Vordefinierten Komponenten

Es gibt noch eine dritte Möglichkeit: ein Konzept, das die Vorteile von Standardprodukten mit den Vorteilen von kundenspezifischen Lösungen vereint. Basis ist eine Produktplattform, die einerseits einen hohen technischen Standard gewährleistet, andererseits, wie in einem Baukastensystem, durch eine Vielzahl von Standardeinzelteilen ergänzt werden kann. Die Plattform ist damit so variabel und flexibel, dass sie für unterschiedliche Anwendungen einsetzbar ist.

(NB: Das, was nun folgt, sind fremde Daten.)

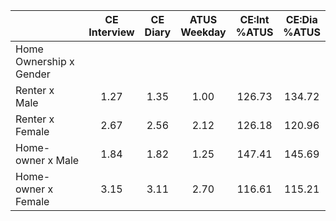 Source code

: 
|                      | CE<br>Interview |  CE<br>Diary | ATUS<br>Weekday | CE:Int<br>%ATUS | CE:Dia<br>%ATUS |
| -------------------- | :----------: | :----------: | :----------: | :----------: | :----------: |
| Home Ownership x Gender |              |              |              |              |              |
| Renter x Male        |         1.27 |         1.35 |         1.00 |       126.73 |       134.72 |
| Renter x Female      |         2.67 |         2.56 |         2.12 |       126.18 |       120.96 |
| Home-owner x Male    |         1.84 |         1.82 |         1.25 |       147.41 |       145.69 |
| Home-owner x Female  |         3.15 |         3.11 |         2.70 |       116.61 |       115.21 |


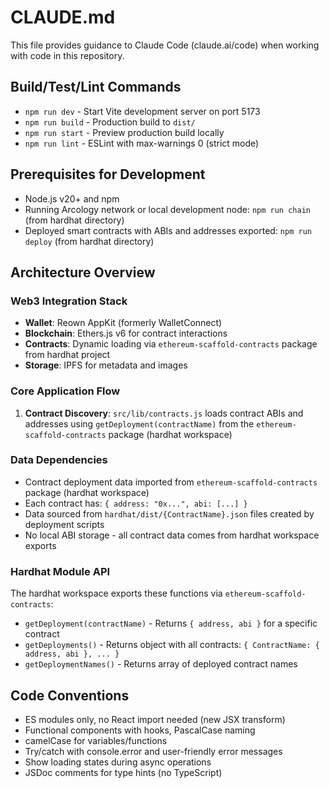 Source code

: # CLAUDE.md

This file provides guidance to Claude Code (claude.ai/code) when working with code in this repository.

## Build/Test/Lint Commands

- `npm run dev` - Start Vite development server on port 5173
- `npm run build` - Production build to `dist/`
- `npm run start` - Preview production build locally
- `npm run lint` - ESLint with max-warnings 0 (strict mode)

## Prerequisites for Development

- Node.js v20+ and npm
- Running Arcology network or local development node: `npm run chain` (from hardhat directory)
- Deployed smart contracts with ABIs and addresses exported: `npm run deploy` (from hardhat directory)

## Architecture Overview

### Web3 Integration Stack

- **Wallet**: Reown AppKit (formerly WalletConnect)
- **Blockchain**: Ethers.js v6 for contract interactions
- **Contracts**: Dynamic loading via `ethereum-scaffold-contracts` package from hardhat project
- **Storage**: IPFS for metadata and images

### Core Application Flow

1. **Contract Discovery**: `src/lib/contracts.js` loads contract ABIs and addresses using `getDeployment(contractName)` from the `ethereum-scaffold-contracts` package (hardhat workspace)

### Data Dependencies

- Contract deployment data imported from `ethereum-scaffold-contracts` package (hardhat workspace)
- Each contract has: `{ address: "0x...", abi: [...] }`
- Data sourced from `hardhat/dist/{ContractName}.json` files created by deployment scripts
- No local ABI storage - all contract data comes from hardhat workspace exports

### Hardhat Module API

The hardhat workspace exports these functions via `ethereum-scaffold-contracts`:

- `getDeployment(contractName)` - Returns `{ address, abi }` for a specific contract
- `getDeployments()` - Returns object with all contracts: `{ ContractName: { address, abi }, ... }`
- `getDeploymentNames()` - Returns array of deployed contract names

## Code Conventions

- ES modules only, no React import needed (new JSX transform)
- Functional components with hooks, PascalCase naming
- camelCase for variables/functions
- Try/catch with console.error and user-friendly error messages
- Show loading states during async operations
- JSDoc comments for type hints (no TypeScript)
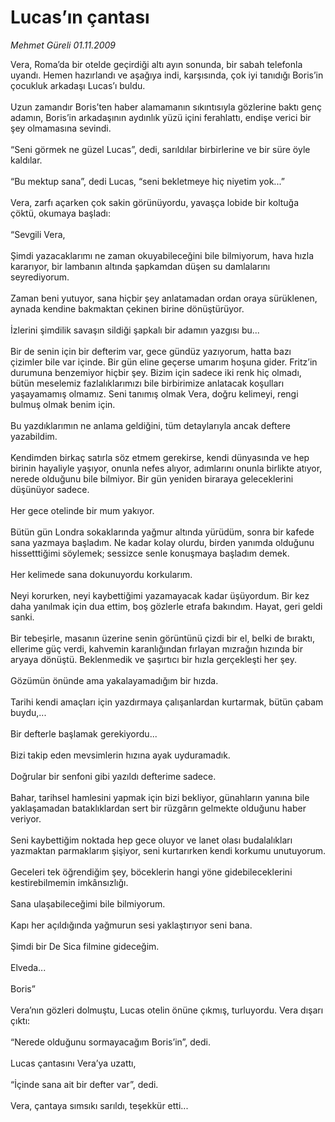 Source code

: # Lucas’ın çantası

*Mehmet Güreli 01.11.2009*

<div class="taraf_structure_2col_1zq">
<div class="margen_n">



 <p>Vera, Roma’da bir otelde geçirdiği altı ayın sonunda, bir sabah telefonla uyandı. Hemen hazırlandı ve aşağıya indi, karşısında, çok iyi tanıdığı Boris’in çocukluk arkadaşı Lucas’ı buldu. <br/><br/>Uzun zamandır Boris’ten haber alamamanın sıkıntısıyla gözlerine baktı genç adamın, Boris’in arkadaşının aydınlık yüzü içini ferahlattı, endişe verici bir şey olmamasına sevindi. <br/><br/>“Seni görmek ne güzel Lucas”, dedi, sarıldılar birbirlerine ve bir süre öyle kaldılar. <br/><br/>“Bu mektup sana”, dedi Lucas, “seni bekletmeye hiç niyetim yok...” <br/><br/>Vera, zarfı açarken çok sakin görünüyordu, yavaşça lobide bir koltuğa çöktü, okumaya başladı: <br/><br/>“Sevgili Vera, <br/><br/>Şimdi yazacaklarımı ne zaman okuyabileceğini bile bilmiyorum, hava hızla kararıyor, bir lambanın altında şapkamdan düşen su damlalarını seyrediyorum. <br/><br/>Zaman beni yutuyor, sana hiçbir şey anlatamadan ordan oraya sürüklenen, aynada kendine bakmaktan çekinen birine dönüştürüyor. <br/><br/>İzlerini şimdilik savaşın sildiği şapkalı bir adamın yazgısı bu... <br/><br/>Bir de senin için bir defterim var, gece gündüz yazıyorum, hatta bazı çizimler bile var içinde. Bir gün eline geçerse umarım hoşuna gider. Fritz’in durumuna benzemiyor hiçbir şey. Bizim için sadece iki renk hiç olmadı, bütün meselemiz fazlalıklarımızı bile birbirimize anlatacak koşulları yaşayamamış olmamız. Seni tanımış olmak Vera, doğru kelimeyi, rengi bulmuş olmak benim için. <br/><br/>Bu yazdıklarımın ne anlama geldiğini, tüm detaylarıyla ancak deftere yazabildim. <br/><br/>Kendimden birkaç satırla söz etmem gerekirse, kendi dünyasında ve hep birinin hayaliyle yaşıyor, onunla nefes alıyor, adımlarını onunla birlikte atıyor, nerede olduğunu bile bilmiyor. Bir gün yeniden biraraya geleceklerini düşünüyor sadece. <br/><br/>Her gece otelinde bir mum yakıyor. <br/><br/>Bütün gün Londra sokaklarında yağmur altında yürüdüm, sonra bir kafede sana yazmaya başladım. Ne kadar kolay olurdu, birden yanımda olduğunu hissetttiğimi söylemek; sessizce senle konuşmaya başladım demek. <br/><br/>Her kelimede sana dokunuyordu korkularım. <br/><br/>Neyi korurken, neyi kaybettiğimi yazamayacak kadar üşüyordum. Bir kez daha yanılmak için dua ettim, boş gözlerle etrafa bakındım. Hayat, geri geldi sanki. <br/><br/>Bir tebeşirle, masanın üzerine senin görüntünü çizdi bir el, belki de bıraktı, ellerime güç verdi, kahvemin karanlığından fırlayan mızrağın hızında bir aryaya dönüştü. Beklenmedik ve şaşırtıcı bir hızla gerçekleşti her şey. <br/><br/>Gözümün önünde ama yakalayamadığım bir hızda. <br/><br/>Tarihi kendi amaçları için yazdırmaya çalışanlardan kurtarmak, bütün çabam buydu,... <br/><br/>Bir defterle başlamak gerekiyordu... <br/><br/>Bizi takip eden mevsimlerin hızına ayak uyduramadık. <br/><br/>Doğrular bir senfoni gibi yazıldı defterime sadece. <br/><br/>Bahar, tarihsel hamlesini yapmak için bizi bekliyor, günahların yanına bile yaklaşamadan bataklıklardan sert bir rüzgârın gelmekte olduğunu haber veriyor. <br/><br/>Seni kaybettiğim noktada hep gece oluyor ve lanet olası budalalıkları yazmaktan parmaklarım şişiyor, seni kurtarırken kendi korkumu unutuyorum. <br/><br/>Geceleri tek öğrendiğim şey, böceklerin hangi yöne gidebileceklerini kestirebilmemin imkânsızlığı. <br/><br/>Sana ulaşabileceğimi bile bilmiyorum. <br/><br/>Kapı her açıldığında yağmurun sesi yaklaştırıyor seni bana. <br/><br/>Şimdi bir De Sica filmine gideceğim. <br/><br/>Elveda... <br/><br/>Boris” <br/><br/>Vera’nın gözleri dolmuştu, Lucas otelin önüne çıkmış, turluyordu. Vera dışarı çıktı: <br/><br/>“Nerede olduğunu sormayacağım Boris’in”, dedi. <br/><br/>Lucas çantasını Vera’ya uzattı, <br/><br/>“İçinde sana ait bir defter var”, dedi. <br/><br/>Vera, çantaya sımsıkı sarıldı, teşekkür etti...</p>
<br/>
<br/>
<br/>



<br/>


<div id="taraf_not">
</div>

</div>


</div>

Voraussetzung ist ein umfangreiches Angebot an standardisierten Komponenten, die diese Flexibilität und Anpassbarkeit ermöglichen. Ist dies gegeben, sind in der Regel nur noch bei einem sehr geringen Anteil dieser individuell konfigurierten Gehäuse zusätzlich kleine Anpassungen wie beispielsweise Bohrungen, Ausbrüche und Sonderfarben notwendig. Diese Modifikationen sind einfach, schnell und kostengünstig umzusetzen. Die Anwender profitieren hierbei von dem Spektrum an Modifikationen, kurzen Lieferzeiten und niedrigen Preisen.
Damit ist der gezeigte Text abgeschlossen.